» What the task requires:
Filter the listing below for "neutrino" and report every line that has it.

» Provided records:
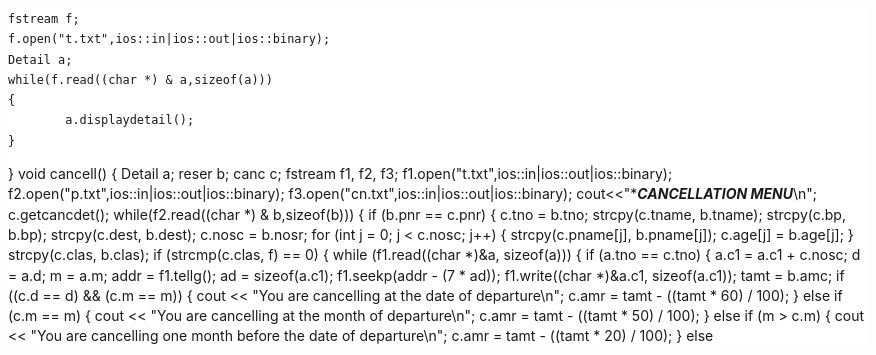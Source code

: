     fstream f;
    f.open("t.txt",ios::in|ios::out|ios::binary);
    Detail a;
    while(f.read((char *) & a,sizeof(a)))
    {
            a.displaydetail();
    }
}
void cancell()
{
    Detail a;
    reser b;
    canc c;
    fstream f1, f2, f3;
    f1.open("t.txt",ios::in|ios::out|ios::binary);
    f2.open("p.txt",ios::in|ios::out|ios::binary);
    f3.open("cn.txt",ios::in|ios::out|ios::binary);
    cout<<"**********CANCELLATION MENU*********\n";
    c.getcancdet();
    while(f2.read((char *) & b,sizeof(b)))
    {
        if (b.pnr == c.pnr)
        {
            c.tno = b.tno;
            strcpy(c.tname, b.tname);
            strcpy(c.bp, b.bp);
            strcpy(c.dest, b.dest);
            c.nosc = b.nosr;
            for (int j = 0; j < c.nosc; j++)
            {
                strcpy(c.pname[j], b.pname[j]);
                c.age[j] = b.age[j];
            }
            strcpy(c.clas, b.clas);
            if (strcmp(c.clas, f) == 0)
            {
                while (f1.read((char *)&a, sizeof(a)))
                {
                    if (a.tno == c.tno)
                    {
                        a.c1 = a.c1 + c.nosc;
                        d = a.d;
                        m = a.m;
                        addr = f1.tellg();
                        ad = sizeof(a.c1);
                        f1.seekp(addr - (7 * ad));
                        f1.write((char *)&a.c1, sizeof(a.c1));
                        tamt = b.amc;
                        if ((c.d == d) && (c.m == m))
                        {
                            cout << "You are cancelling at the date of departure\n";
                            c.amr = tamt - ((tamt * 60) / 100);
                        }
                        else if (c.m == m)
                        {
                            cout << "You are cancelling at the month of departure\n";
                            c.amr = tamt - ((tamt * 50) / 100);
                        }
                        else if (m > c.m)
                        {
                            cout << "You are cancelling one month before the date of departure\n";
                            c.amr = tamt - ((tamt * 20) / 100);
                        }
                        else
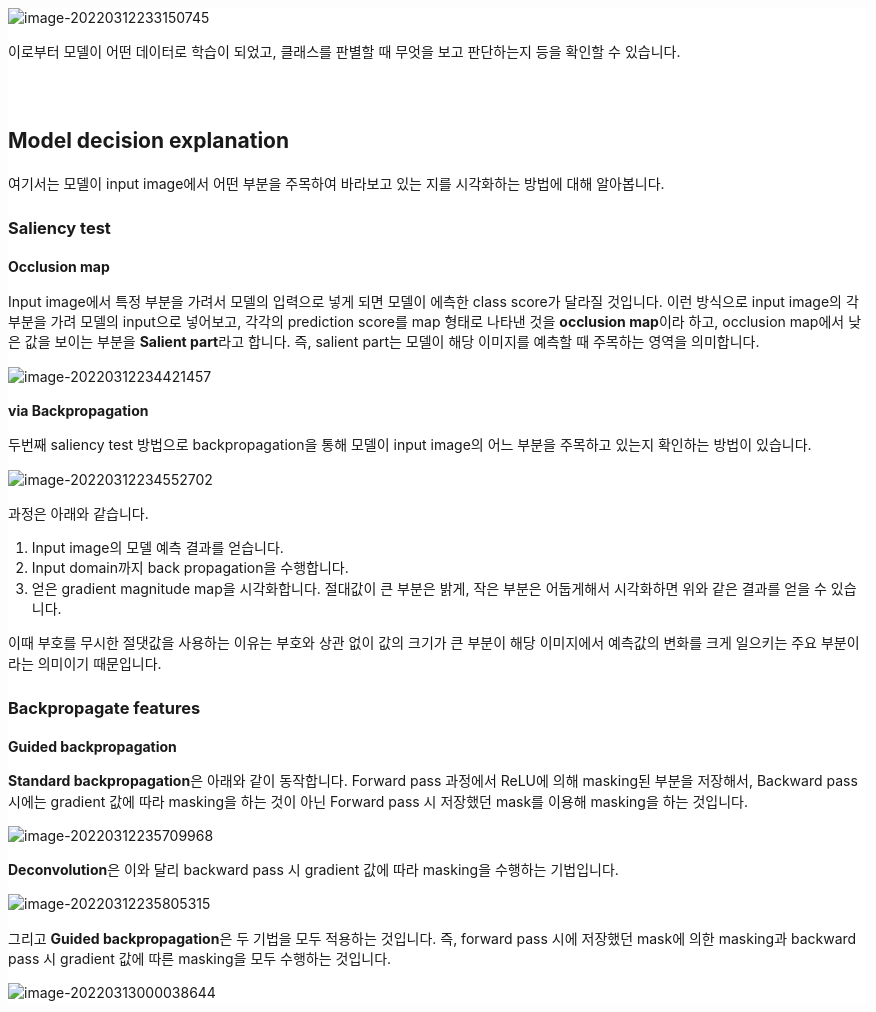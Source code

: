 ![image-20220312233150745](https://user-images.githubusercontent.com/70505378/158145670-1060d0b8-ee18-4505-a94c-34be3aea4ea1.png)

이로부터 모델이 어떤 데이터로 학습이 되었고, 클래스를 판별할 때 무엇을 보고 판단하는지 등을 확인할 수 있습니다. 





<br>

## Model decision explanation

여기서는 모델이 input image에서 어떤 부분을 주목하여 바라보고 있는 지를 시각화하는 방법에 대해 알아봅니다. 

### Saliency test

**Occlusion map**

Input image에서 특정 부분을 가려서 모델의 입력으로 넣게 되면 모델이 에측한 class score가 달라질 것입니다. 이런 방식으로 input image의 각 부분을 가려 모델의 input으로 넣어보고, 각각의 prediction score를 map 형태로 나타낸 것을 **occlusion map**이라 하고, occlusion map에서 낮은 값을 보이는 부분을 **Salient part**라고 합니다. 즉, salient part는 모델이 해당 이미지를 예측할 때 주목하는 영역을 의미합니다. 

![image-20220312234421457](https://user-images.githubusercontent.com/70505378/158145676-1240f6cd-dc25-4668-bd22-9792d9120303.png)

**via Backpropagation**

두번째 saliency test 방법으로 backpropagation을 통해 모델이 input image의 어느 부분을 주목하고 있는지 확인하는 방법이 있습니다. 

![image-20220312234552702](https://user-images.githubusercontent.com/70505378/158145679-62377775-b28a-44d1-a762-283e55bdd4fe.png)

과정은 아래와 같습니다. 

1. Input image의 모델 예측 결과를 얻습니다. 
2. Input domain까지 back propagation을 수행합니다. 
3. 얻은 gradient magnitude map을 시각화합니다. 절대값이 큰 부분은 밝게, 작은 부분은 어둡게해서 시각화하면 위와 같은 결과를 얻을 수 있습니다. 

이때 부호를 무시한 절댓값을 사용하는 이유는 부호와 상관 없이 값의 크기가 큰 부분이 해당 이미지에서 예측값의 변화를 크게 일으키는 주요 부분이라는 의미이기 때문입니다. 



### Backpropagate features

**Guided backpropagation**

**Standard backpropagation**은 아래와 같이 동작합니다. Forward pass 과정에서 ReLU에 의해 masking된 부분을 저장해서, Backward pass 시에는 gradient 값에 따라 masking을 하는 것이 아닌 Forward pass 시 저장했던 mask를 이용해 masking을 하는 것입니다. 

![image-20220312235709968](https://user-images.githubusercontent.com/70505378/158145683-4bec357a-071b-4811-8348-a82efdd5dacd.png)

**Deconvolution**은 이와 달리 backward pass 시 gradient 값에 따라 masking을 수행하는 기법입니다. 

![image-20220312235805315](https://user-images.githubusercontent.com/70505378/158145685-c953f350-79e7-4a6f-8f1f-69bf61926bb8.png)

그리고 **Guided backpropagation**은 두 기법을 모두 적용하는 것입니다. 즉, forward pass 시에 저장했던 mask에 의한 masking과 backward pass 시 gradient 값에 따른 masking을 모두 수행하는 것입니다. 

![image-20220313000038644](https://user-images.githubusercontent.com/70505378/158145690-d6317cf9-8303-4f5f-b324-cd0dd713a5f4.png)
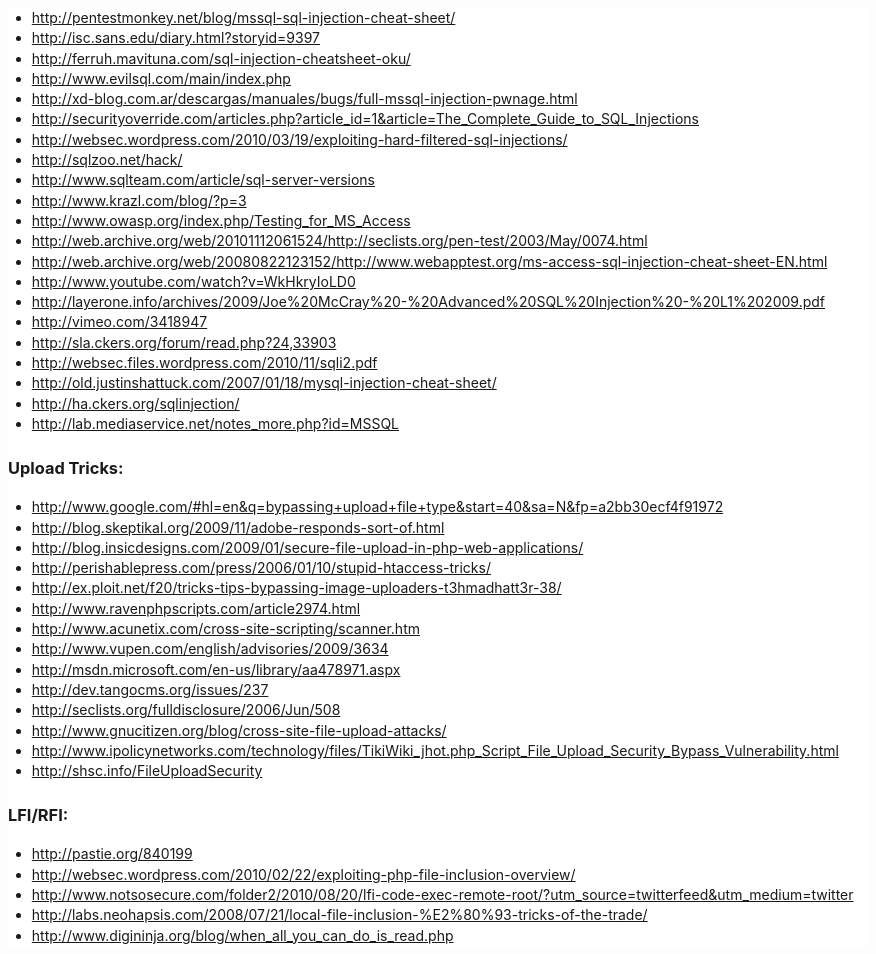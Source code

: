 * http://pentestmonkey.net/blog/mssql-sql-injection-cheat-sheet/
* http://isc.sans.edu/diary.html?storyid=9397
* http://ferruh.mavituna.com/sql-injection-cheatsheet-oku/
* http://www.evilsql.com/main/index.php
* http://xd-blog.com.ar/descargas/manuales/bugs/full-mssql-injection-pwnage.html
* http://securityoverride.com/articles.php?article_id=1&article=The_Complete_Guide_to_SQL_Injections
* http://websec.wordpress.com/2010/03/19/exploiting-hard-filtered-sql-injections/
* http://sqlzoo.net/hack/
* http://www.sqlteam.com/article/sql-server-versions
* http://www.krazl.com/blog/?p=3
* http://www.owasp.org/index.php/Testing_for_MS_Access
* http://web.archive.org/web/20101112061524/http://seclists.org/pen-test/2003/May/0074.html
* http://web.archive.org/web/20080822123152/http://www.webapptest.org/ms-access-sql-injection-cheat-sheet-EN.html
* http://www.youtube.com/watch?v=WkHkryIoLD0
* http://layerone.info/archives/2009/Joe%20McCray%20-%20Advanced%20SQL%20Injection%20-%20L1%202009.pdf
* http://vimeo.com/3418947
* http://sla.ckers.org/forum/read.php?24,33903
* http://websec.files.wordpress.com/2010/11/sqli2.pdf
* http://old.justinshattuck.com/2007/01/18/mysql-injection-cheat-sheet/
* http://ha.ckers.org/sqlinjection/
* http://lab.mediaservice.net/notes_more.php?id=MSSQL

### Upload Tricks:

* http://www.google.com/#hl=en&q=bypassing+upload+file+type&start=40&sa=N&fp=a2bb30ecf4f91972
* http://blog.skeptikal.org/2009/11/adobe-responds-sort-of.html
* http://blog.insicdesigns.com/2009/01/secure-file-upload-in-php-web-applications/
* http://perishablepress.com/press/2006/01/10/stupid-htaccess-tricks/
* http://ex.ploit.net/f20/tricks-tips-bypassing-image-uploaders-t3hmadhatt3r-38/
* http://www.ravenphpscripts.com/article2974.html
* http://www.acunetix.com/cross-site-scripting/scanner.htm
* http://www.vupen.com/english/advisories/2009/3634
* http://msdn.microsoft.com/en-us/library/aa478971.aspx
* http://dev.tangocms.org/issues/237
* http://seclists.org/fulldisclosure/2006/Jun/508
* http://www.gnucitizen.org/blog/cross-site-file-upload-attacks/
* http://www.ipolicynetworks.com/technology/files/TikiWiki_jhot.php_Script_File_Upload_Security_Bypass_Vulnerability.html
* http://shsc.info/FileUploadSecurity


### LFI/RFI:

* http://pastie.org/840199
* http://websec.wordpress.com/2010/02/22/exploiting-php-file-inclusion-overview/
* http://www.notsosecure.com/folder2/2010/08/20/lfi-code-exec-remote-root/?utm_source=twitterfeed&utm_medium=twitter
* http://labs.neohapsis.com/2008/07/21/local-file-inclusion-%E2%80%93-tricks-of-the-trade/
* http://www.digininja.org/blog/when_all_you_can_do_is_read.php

---

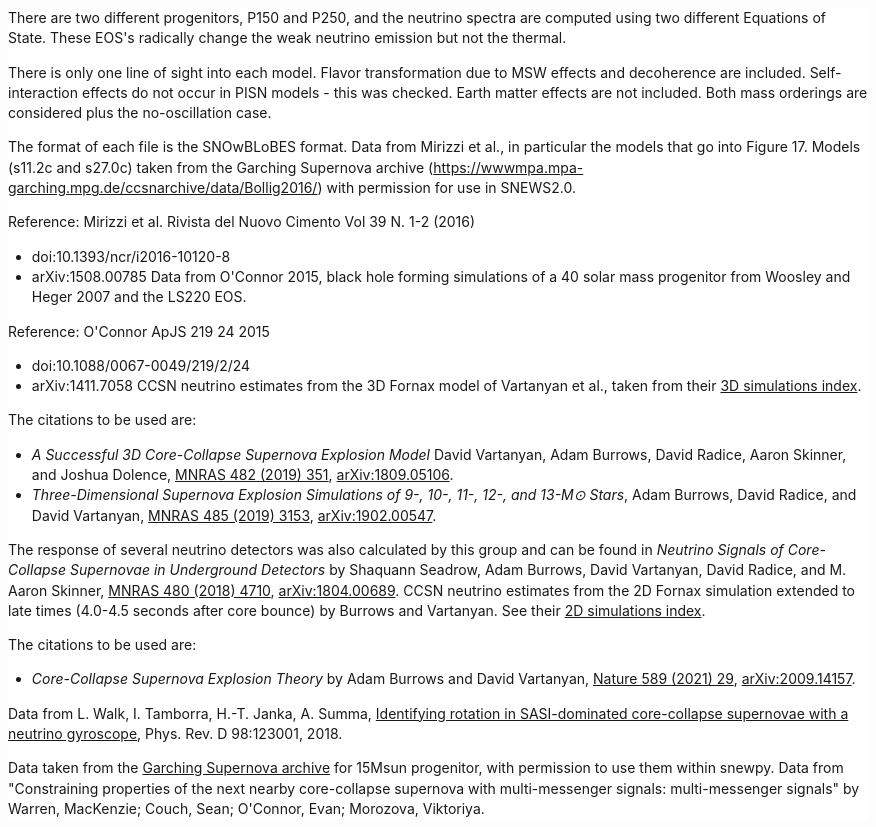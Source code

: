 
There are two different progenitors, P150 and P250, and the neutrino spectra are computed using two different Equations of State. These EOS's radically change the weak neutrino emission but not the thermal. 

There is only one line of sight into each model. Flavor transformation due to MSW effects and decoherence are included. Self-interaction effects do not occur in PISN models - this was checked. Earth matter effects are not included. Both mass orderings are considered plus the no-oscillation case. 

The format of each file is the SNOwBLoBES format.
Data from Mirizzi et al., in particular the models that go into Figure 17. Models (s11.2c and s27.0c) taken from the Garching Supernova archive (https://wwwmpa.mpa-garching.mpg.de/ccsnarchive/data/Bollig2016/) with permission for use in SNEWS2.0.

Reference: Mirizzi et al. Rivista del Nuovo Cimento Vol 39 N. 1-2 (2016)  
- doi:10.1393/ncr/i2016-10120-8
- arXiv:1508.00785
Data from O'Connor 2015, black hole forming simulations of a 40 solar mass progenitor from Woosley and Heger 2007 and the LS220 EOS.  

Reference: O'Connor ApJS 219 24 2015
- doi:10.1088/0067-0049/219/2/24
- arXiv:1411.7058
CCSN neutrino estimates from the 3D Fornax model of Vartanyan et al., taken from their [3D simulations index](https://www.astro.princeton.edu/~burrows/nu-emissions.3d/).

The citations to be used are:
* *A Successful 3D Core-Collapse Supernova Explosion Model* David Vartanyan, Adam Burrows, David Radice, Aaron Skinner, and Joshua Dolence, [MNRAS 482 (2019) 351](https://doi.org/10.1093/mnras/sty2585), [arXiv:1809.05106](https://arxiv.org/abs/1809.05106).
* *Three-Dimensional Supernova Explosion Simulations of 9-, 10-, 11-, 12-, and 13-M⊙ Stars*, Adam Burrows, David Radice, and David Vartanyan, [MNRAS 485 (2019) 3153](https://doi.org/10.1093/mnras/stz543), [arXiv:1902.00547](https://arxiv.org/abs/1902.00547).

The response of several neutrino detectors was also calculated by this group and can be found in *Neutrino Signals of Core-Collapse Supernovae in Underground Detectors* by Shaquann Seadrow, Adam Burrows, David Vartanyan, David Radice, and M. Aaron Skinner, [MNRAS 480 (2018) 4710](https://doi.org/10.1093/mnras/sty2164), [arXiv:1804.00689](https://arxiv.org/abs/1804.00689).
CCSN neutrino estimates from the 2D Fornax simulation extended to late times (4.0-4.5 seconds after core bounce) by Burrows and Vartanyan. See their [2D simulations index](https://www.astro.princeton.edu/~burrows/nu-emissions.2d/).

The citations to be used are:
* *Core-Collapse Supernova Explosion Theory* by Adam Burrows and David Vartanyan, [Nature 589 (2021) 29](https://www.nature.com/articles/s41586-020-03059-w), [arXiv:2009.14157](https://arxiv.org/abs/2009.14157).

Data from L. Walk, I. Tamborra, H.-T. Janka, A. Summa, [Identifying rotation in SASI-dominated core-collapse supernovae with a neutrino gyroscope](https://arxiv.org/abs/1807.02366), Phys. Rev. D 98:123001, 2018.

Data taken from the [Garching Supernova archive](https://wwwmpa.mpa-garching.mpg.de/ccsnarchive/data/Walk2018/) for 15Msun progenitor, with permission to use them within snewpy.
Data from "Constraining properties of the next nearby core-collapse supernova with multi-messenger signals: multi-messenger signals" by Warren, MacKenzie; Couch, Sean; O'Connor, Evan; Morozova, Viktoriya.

==

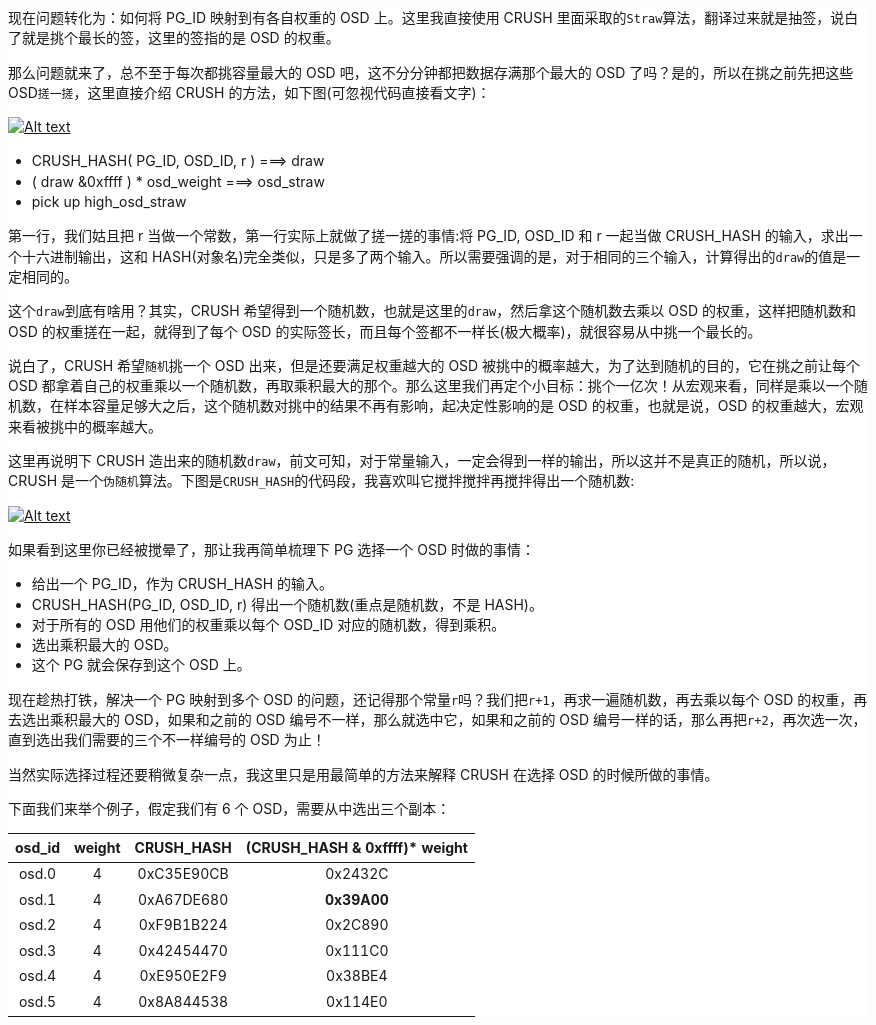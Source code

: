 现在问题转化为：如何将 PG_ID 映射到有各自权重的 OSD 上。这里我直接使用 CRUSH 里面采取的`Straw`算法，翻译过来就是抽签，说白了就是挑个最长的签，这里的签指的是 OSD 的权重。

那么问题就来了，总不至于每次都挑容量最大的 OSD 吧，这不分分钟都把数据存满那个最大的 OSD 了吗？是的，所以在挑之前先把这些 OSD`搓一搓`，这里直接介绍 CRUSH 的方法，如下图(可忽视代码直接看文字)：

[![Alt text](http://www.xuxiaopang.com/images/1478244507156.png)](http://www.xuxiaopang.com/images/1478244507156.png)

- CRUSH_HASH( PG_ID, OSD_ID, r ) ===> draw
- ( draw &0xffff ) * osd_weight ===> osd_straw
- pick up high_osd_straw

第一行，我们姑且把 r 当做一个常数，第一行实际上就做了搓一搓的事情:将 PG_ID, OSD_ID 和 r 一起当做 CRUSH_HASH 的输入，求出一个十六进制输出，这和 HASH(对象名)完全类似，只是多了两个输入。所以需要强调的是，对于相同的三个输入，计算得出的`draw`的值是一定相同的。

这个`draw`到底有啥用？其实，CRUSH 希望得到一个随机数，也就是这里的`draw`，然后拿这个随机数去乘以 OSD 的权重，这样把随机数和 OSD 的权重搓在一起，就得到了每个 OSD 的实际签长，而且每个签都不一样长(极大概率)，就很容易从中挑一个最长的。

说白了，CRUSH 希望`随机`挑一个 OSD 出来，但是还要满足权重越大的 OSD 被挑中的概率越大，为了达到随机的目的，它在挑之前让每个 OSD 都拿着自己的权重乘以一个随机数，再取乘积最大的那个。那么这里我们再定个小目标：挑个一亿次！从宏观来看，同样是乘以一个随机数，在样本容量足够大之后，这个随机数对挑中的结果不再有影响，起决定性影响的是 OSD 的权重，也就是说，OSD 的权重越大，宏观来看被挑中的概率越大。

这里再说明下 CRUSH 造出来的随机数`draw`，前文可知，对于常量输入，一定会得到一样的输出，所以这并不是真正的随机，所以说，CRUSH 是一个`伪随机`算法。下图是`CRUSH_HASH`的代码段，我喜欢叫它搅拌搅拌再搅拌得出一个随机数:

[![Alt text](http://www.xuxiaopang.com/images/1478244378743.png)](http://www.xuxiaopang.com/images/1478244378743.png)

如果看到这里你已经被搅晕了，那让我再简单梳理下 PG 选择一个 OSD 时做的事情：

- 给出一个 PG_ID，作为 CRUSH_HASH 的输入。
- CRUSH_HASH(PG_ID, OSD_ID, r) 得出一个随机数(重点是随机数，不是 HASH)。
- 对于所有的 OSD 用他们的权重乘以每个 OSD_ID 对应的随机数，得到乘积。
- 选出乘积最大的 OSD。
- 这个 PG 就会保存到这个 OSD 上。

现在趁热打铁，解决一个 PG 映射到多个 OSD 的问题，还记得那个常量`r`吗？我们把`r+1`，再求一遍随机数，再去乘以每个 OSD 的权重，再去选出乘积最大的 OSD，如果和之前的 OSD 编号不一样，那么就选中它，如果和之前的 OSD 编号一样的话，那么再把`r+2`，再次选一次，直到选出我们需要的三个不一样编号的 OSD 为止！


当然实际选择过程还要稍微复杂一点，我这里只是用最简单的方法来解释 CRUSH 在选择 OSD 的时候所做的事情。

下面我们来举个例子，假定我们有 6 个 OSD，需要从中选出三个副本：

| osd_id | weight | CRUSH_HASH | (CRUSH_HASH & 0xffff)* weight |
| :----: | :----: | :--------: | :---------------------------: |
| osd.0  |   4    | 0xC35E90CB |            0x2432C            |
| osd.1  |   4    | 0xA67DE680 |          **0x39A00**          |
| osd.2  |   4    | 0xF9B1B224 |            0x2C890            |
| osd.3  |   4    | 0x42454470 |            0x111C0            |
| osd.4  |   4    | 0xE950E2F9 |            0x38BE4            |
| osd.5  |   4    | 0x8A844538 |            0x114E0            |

» Solved problem:
There are two different progenitors, P150 and P250, and the neutrino spectra are computed using two different Equations of State. These EOS's radically change the weak neutrino emission but not the thermal. 
CCSN neutrino estimates from the 3D Fornax model of Vartanyan et al., taken from their [3D simulations index](https://www.astro.princeton.edu/~burrows/nu-emissions.3d/).
The response of several neutrino detectors was also calculated by this group and can be found in *Neutrino Signals of Core-Collapse Supernovae in Underground Detectors* by Shaquann Seadrow, Adam Burrows, David Vartanyan, David Radice, and M. Aaron Skinner, [MNRAS 480 (2018) 4710](https://doi.org/10.1093/mnras/sty2164), [arXiv:1804.00689](https://arxiv.org/abs/1804.00689).
CCSN neutrino estimates from the 2D Fornax simulation extended to late times (4.0-4.5 seconds after core bounce) by Burrows and Vartanyan. See their [2D simulations index](https://www.astro.princeton.edu/~burrows/nu-emissions.2d/).
Data from L. Walk, I. Tamborra, H.-T. Janka, A. Summa, [Identifying rotation in SASI-dominated core-collapse supernovae with a neutrino gyroscope](https://arxiv.org/abs/1807.02366), Phys. Rev. D 98:123001, 2018.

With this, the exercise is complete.